• PROBLEM DESCRIPTION:
Below are records with pictures; copy word for word only the lines between the line with "- Einschränkungsrichtlinien für" and the line with "### 카카오,네이버 로그인", inclusive, and drop the pictures.

Segment Start: DATA TO USE

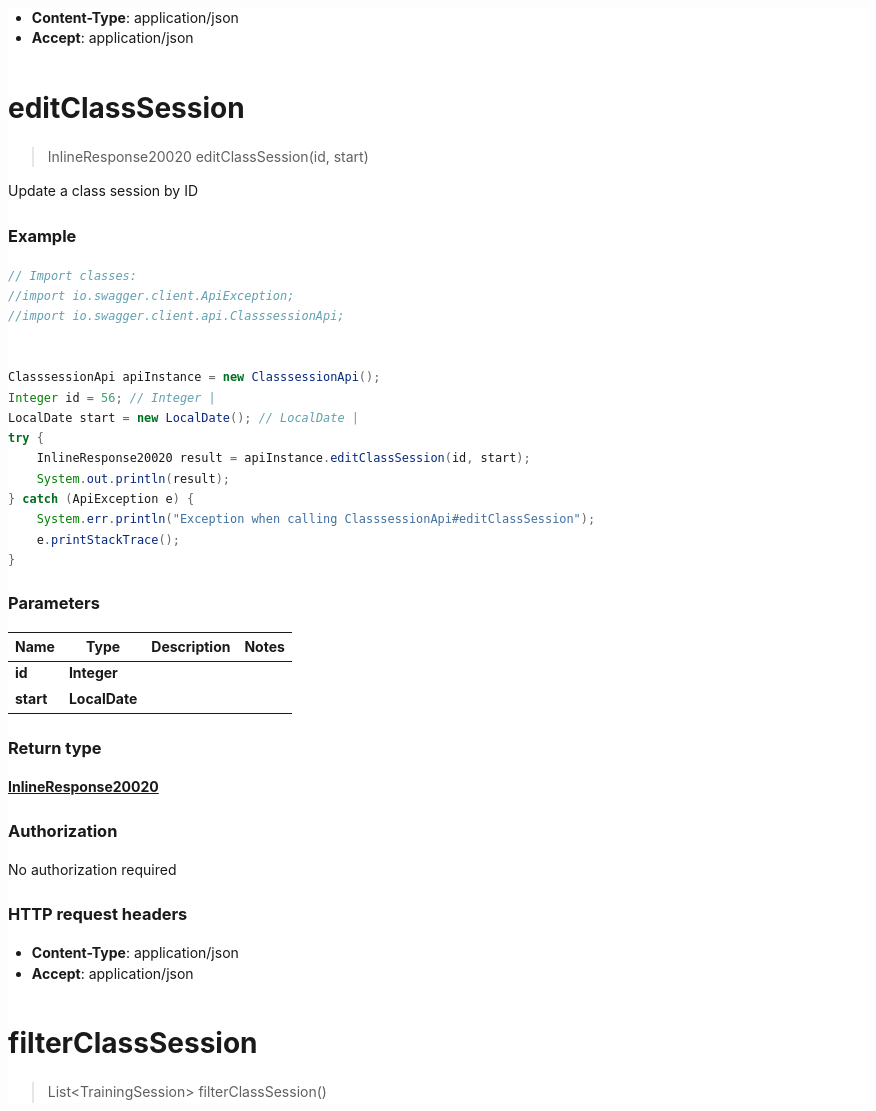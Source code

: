  - **Content-Type**: application/json
 - **Accept**: application/json

<a name="editClassSession"></a>
# **editClassSession**
> InlineResponse20020 editClassSession(id, start)

Update a class session by ID

### Example
```java
// Import classes:
//import io.swagger.client.ApiException;
//import io.swagger.client.api.ClasssessionApi;


ClasssessionApi apiInstance = new ClasssessionApi();
Integer id = 56; // Integer | 
LocalDate start = new LocalDate(); // LocalDate | 
try {
    InlineResponse20020 result = apiInstance.editClassSession(id, start);
    System.out.println(result);
} catch (ApiException e) {
    System.err.println("Exception when calling ClasssessionApi#editClassSession");
    e.printStackTrace();
}
```

### Parameters

Name | Type | Description  | Notes
------------- | ------------- | ------------- | -------------
 **id** | **Integer**|  |
 **start** | **LocalDate**|  |

### Return type

[**InlineResponse20020**](InlineResponse20020.md)

### Authorization

No authorization required

### HTTP request headers

 - **Content-Type**: application/json
 - **Accept**: application/json

<a name="filterClassSession"></a>
# **filterClassSession**
> List&lt;TrainingSession&gt; filterClassSession()
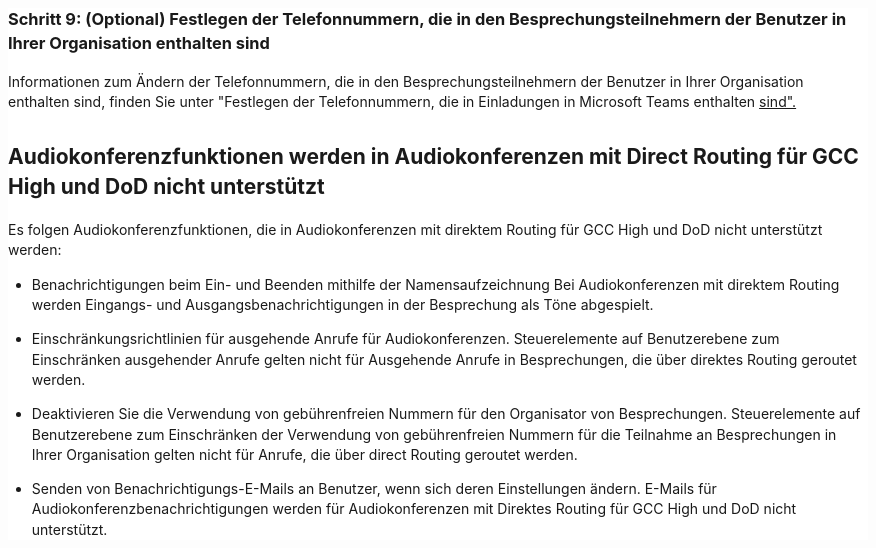 ### <a name="step-9-optional-set-the-phone-numbers-included-in-the-meeting-invites-of-the-users-in-your-organization"></a>Schritt 9: (Optional) Festlegen der Telefonnummern, die in den Besprechungsteilnehmern der Benutzer in Ihrer Organisation enthalten sind

Informationen zum Ändern der Telefonnummern, die in den Besprechungsteilnehmern der Benutzer in Ihrer Organisation enthalten sind, finden Sie unter "Festlegen der Telefonnummern, die in Einladungen in Microsoft Teams enthalten [sind".](set-the-phone-numbers-included-on-invites-in-teams.md)

## <a name="audio-conferencing-capabilities-not-supported-in-audio-conferencing-with-direct-routing-for-gcc-high-and-dod"></a>Audiokonferenzfunktionen werden in Audiokonferenzen mit Direct Routing für GCC High und DoD nicht unterstützt

Es folgen Audiokonferenzfunktionen, die in Audiokonferenzen mit direktem Routing für GCC High und DoD nicht unterstützt werden:

- Benachrichtigungen beim Ein- und Beenden mithilfe der Namensaufzeichnung Bei Audiokonferenzen mit direktem Routing werden Eingangs- und Ausgangsbenachrichtigungen in der Besprechung als Töne abgespielt.

- Einschränkungsrichtlinien für ausgehende Anrufe für Audiokonferenzen. Steuerelemente auf Benutzerebene zum Einschränken ausgehender Anrufe gelten nicht für Ausgehende Anrufe in Besprechungen, die über direktes Routing geroutet werden.

- Deaktivieren Sie die Verwendung von gebührenfreien Nummern für den Organisator von Besprechungen. Steuerelemente auf Benutzerebene zum Einschränken der Verwendung von gebührenfreien Nummern für die Teilnahme an Besprechungen in Ihrer Organisation gelten nicht für Anrufe, die über direct Routing geroutet werden.

- Senden von Benachrichtigungs-E-Mails an Benutzer, wenn sich deren Einstellungen ändern. E-Mails für Audiokonferenzbenachrichtigungen werden für Audiokonferenzen mit Direktes Routing für GCC High und DoD nicht unterstützt.
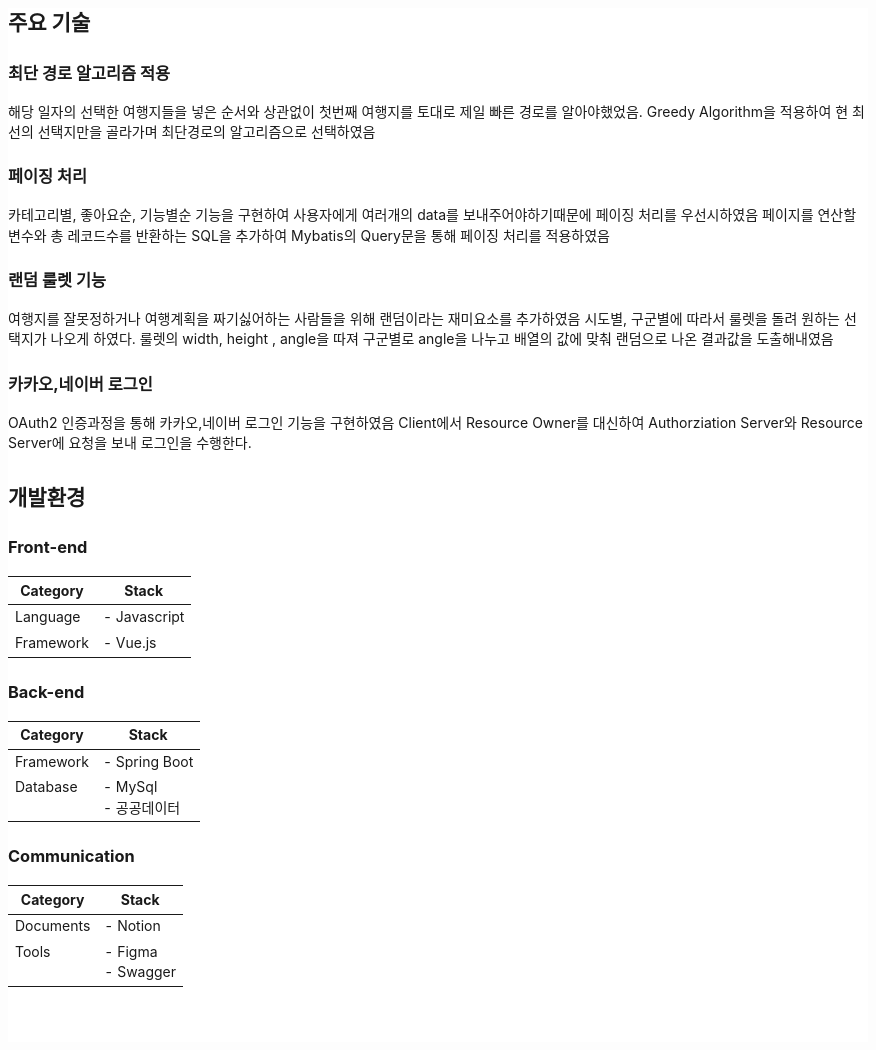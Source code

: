 ## 주요 기술

### 최단 경로 알고리즘 적용
해당 일자의 선택한 여행지들을 넣은 순서와 상관없이 첫번째 여행지를 토대로 제일 빠른 경로를 알아야했었음.
Greedy Algorithm을 적용하여 현 최선의 선택지만을 골라가며 최단경로의 알고리즘으로 선택하였음

### 페이징 처리
카테고리별, 좋아요순, 기능별순 기능을 구현하여 사용자에게 여러개의 data를 보내주어야하기때문에 
페이징 처리를 우선시하였음
페이지를 연산할 변수와 총 레코드수를 반환하는 SQL을 추가하여 Mybatis의 Query문을 통해 페이징 처리를 적용하였음

### 랜덤 룰렛 기능
여행지를 잘못정하거나 여행계획을 짜기싫어하는 사람들을 위해 랜덤이라는 재미요소를 추가하였음
시도별, 구군별에 따라서 룰렛을 돌려 원하는 선택지가 나오게 하였다. 룰렛의 width, height , angle을 따져
구군별로 angle을 나누고 배열의 값에 맞춰 랜덤으로 나온 결과값을 도출해내였음

### 카카오,네이버 로그인
OAuth2 인증과정을 통해 카카오,네이버 로그인 기능을 구현하였음 
Client에서 Resource Owner를 대신하여 Authorziation Server와 Resource Server에 요청을 보내 
로그인을 수행한다.


## 개발환경

### Front-end
| Category          | Stack                                                                           |
| ----------------- | ------------------------------------------------------------------------------- |
| Language          | - Javascript                                                                    |
| Framework         | - Vue.js                                                                       |

### Back-end
| Category          | Stack                                                                           |
| ----------------- | ------------------------------------------------------------------------------- |
| Framework         | - Spring Boot                                                           |
| Database          | - MySql <br>- 공공데이터                                                           |

### Communication
| Category          | Stack                                                                           |
| ----------------- | ------------------------------------------------------------------------------- |
| Documents         | - Notion                                                    |
| Tools             | - Figma <br>- Swagger                                                           |
<br/>
<br/>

Segment End: DATA TO USE

• PROBLEM SOLUTION:
- Einschränkungsrichtlinien für ausgehende Anrufe für Audiokonferenzen. Steuerelemente auf Benutzerebene zum Einschränken ausgehender Anrufe gelten nicht für Ausgehende Anrufe in Besprechungen, die über direktes Routing geroutet werden.

- Deaktivieren Sie die Verwendung von gebührenfreien Nummern für den Organisator von Besprechungen. Steuerelemente auf Benutzerebene zum Einschränken der Verwendung von gebührenfreien Nummern für die Teilnahme an Besprechungen in Ihrer Organisation gelten nicht für Anrufe, die über direct Routing geroutet werden.

- Senden von Benachrichtigungs-E-Mails an Benutzer, wenn sich deren Einstellungen ändern. E-Mails für Audiokonferenzbenachrichtigungen werden für Audiokonferenzen mit Direktes Routing für GCC High und DoD nicht unterstützt.
Source code

: ## 주요 기술

### 최단 경로 알고리즘 적용
해당 일자의 선택한 여행지들을 넣은 순서와 상관없이 첫번째 여행지를 토대로 제일 빠른 경로를 알아야했었음.
Greedy Algorithm을 적용하여 현 최선의 선택지만을 골라가며 최단경로의 알고리즘으로 선택하였음

### 페이징 처리
카테고리별, 좋아요순, 기능별순 기능을 구현하여 사용자에게 여러개의 data를 보내주어야하기때문에 
페이징 처리를 우선시하였음
페이지를 연산할 변수와 총 레코드수를 반환하는 SQL을 추가하여 Mybatis의 Query문을 통해 페이징 처리를 적용하였음

### 랜덤 룰렛 기능
여행지를 잘못정하거나 여행계획을 짜기싫어하는 사람들을 위해 랜덤이라는 재미요소를 추가하였음
시도별, 구군별에 따라서 룰렛을 돌려 원하는 선택지가 나오게 하였다. 룰렛의 width, height , angle을 따져
구군별로 angle을 나누고 배열의 값에 맞춰 랜덤으로 나온 결과값을 도출해내였음

### 카카오,네이버 로그인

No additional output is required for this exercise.